**DIRECTIONS FOR THIS TASK**
Your answer should be the lines from the one containing "StaticTextVideoClip - Text with transparent background" through the final line below, copied exactly.

***** SUPPLIED DATA

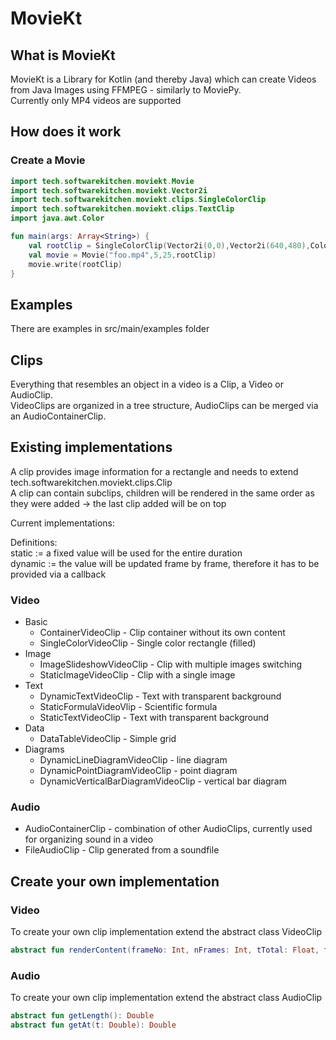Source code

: # MovieKt
## What is MovieKt
MovieKt is a Library for Kotlin (and thereby Java) which can create Videos from
Java Images using FFMPEG - similarly to MoviePy.  
Currently only MP4 videos are supported
## How does it work
### Create a Movie
``` kotlin
import tech.softwarekitchen.moviekt.Movie
import tech.softwarekitchen.moviekt.Vector2i
import tech.softwarekitchen.moviekt.clips.SingleColorClip
import tech.softwarekitchen.moviekt.clips.TextClip
import java.awt.Color

fun main(args: Array<String>) {
    val rootClip = SingleColorClip(Vector2i(0,0),Vector2i(640,480),Color(128,64,64))
    val movie = Movie("foo.mp4",5,25,rootClip)
    movie.write(rootClip)
}

```

## Examples
There are examples in src/main/examples folder

## Clips 
Everything that resembles an object in a video is a Clip, a Video or AudioClip.  
VideoClips are organized in a tree structure, AudioClips can be merged via an AudioContainerClip.

## Existing implementations
A clip provides image information for a rectangle and needs to extend tech.softwarekitchen.moviekt.clips.Clip  
A clip can contain subclips, children will be rendered in the same order as they were added -> the last clip added will be on top

Current implementations:  
  
Definitions:  
static := a fixed value will be used for the entire duration  
dynamic := the value will be updated frame by frame, therefore it has to be provided via a callback

### Video
* Basic
  * ContainerVideoClip - Clip container without its own content
  * SingleColorVideoClip - Single color rectangle (filled)
* Image
  * ImageSlideshowVideoClip - Clip with multiple images switching
  * StaticImageVideoClip - Clip with a single image
* Text
  * DynamicTextVideoClip - Text with transparent background
  * StaticFormulaVideoVlip - Scientific formula
  * StaticTextVideoClip - Text with transparent background  
* Data
  * DataTableVideoClip - Simple grid
* Diagrams
  * DynamicLineDiagramVideoClip - line diagram
  * DynamicPointDiagramVideoClip - point diagram
  * DynamicVerticalBarDiagramVideoClip - vertical bar diagram

### Audio
* AudioContainerClip - combination of other AudioClips, currently used for organizing sound in a video
* FileAudioClip - Clip generated from a soundfile

## Create your own implementation
### Video
To create your own clip implementation extend the abstract class VideoClip
``` kotlin
abstract fun renderContent(frameNo: Int, nFrames: Int, tTotal: Float, tInternal: Float): BufferedImage
```
### Audio
To create your own clip implementation extend the abstract class AudioClip
``` kotlin
abstract fun getLength(): Double
abstract fun getAt(t: Double): Double
```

**********

**ANSWER BOX**
  * StaticTextVideoClip - Text with transparent background  
* Data
  * DataTableVideoClip - Simple grid
* Diagrams
  * DynamicLineDiagramVideoClip - line diagram
  * DynamicPointDiagramVideoClip - point diagram
  * DynamicVerticalBarDiagramVideoClip - vertical bar diagram

### Audio
* AudioContainerClip - combination of other AudioClips, currently used for organizing sound in a video
* FileAudioClip - Clip generated from a soundfile

## Create your own implementation
### Video
To create your own clip implementation extend the abstract class VideoClip
``` kotlin
abstract fun renderContent(frameNo: Int, nFrames: Int, tTotal: Float, tInternal: Float): BufferedImage
```
### Audio
To create your own clip implementation extend the abstract class AudioClip
``` kotlin
abstract fun getLength(): Double
abstract fun getAt(t: Double): Double
```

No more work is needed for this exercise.